秋の実 〜ムラサキシキブ〜
- 公開日
- 2010/10/07
- 更新日
- 2010/10/07
桂坂の四季を愛でる
クマツヅラ科の植物です。花よりも実をつけている姿が目につきます。深い紫の実は優美な美しさを感じます。花期は6月〜7月で,小さな淡紫の花を多数咲かせてほんのりとした香りをつけ,秋に5〜6ミリの実をつけます。白い実のシロシキブもあるそうです。
よく栽培されているのはムラサキシキブとコムラサキシキブで,一般的に見られるのは,庭木や公園などに植えられている後者の栽培品種で,学校にあるのもコムラサキです。

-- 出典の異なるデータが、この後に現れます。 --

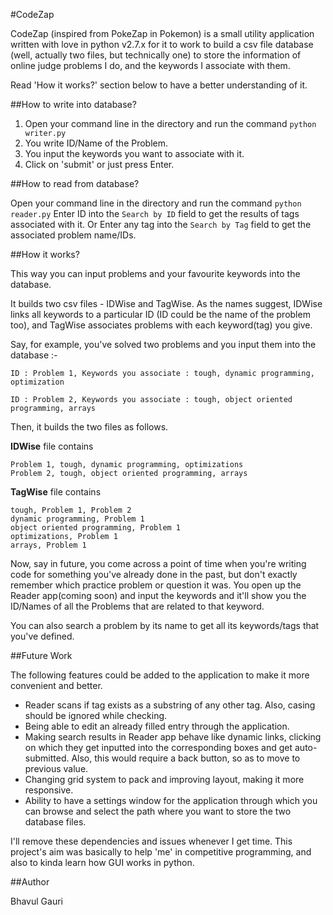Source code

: #CodeZap

CodeZap (inspired from PokeZap in Pokemon) is a small utility application written with love in python v2.7.x for it to work to build a csv file database (well, actually two files, but technically one) to store the information of online judge problems I do, and the keywords I associate with them. 

Read 'How it works?' section below to have a better understanding of it.


##How to write into database?

 1.  Open your command line in the directory and run the command `python writer.py`
 2.  You write ID/Name of the Problem.
 3.  You input the keywords you want to associate with it.
 4.  Click on 'submit' or just press Enter.

##How to read from database? 

Open your command line in the directory and run the command `python reader.py`
Enter ID into the `Search by ID` field to get the results of tags associated with it.
Or
Enter any tag into the `Search by Tag` field to get the associated problem name/IDs.

##How it works? 

This way you can input problems and your favourite keywords into the database.

It builds two csv files - IDWise and TagWise. As the names suggest, IDWise links all keywords to a particular ID (ID could be the name of the problem too), and TagWise associates problems with each keyword(tag) you give.

Say, for example, you've solved two problems and you input them into the database :-

    ID : Problem 1, Keywords you associate : tough, dynamic programming, optimization
    
    ID : Problem 2, Keywords you associate : tough, object oriented programming, arrays

Then, it builds the two files as follows. 

**IDWise** file contains

    Problem 1, tough, dynamic programming, optimizations
    Problem 2, tough, object oriented programming, arrays

**TagWise** file contains

    tough, Problem 1, Problem 2
    dynamic programming, Problem 1
    object oriented programming, Problem 1
    optimizations, Problem 1
    arrays, Problem 1

Now, say in future, you come across a point of time when you're writing code for something you've already done in the past, but don't exactly remember which practice problem or question it was. You open up the Reader app(coming soon) and input the keywords and it'll show you the ID/Names of all the Problems that are related to that keyword.

You can also search a problem by its name to get all its keywords/tags that you've defined.


##Future Work

The following features could be added to the application to make it more convenient and better.

 - Reader scans if tag exists as a substring of any other tag. Also, casing should be ignored while checking.
 - Being able to edit an already filled entry through the application.
 - Making search results in Reader app behave like dynamic links, clicking on which they get inputted into the corresponding boxes and get auto-submitted. Also, this would require a back button, so as to move to previous value.
 - Changing grid system to pack and improving layout, making it more responsive.
 - Ability to have a settings window for the application through which you can browse and select the path where you want to store the two database files.


I'll remove these dependencies and issues whenever I get time.
This project's aim was basically to help 'me' in competitive programming, and also to kinda learn how GUI works in python.


##Author

Bhavul Gauri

この気品ある実を,平安時代の源氏物語の作者である「紫式部」にたとえて,ムラサキシキブと名づけられました。この植物にこの名が付けられたのはもともと「ムラサキシキミ」と呼ばれていたためと言われます。「シキミ」とは重る実=実がたくさんなるという意味の「シキミ」が「シキブ」となったようです。
学名はカルリカルパ属ヤポニカ種。カルリカルパはギリシャ語の「callicarpa(美しい果実)」で,やはりこの実の美しさにちなみます。
花言葉は,「聡明」「上品」です。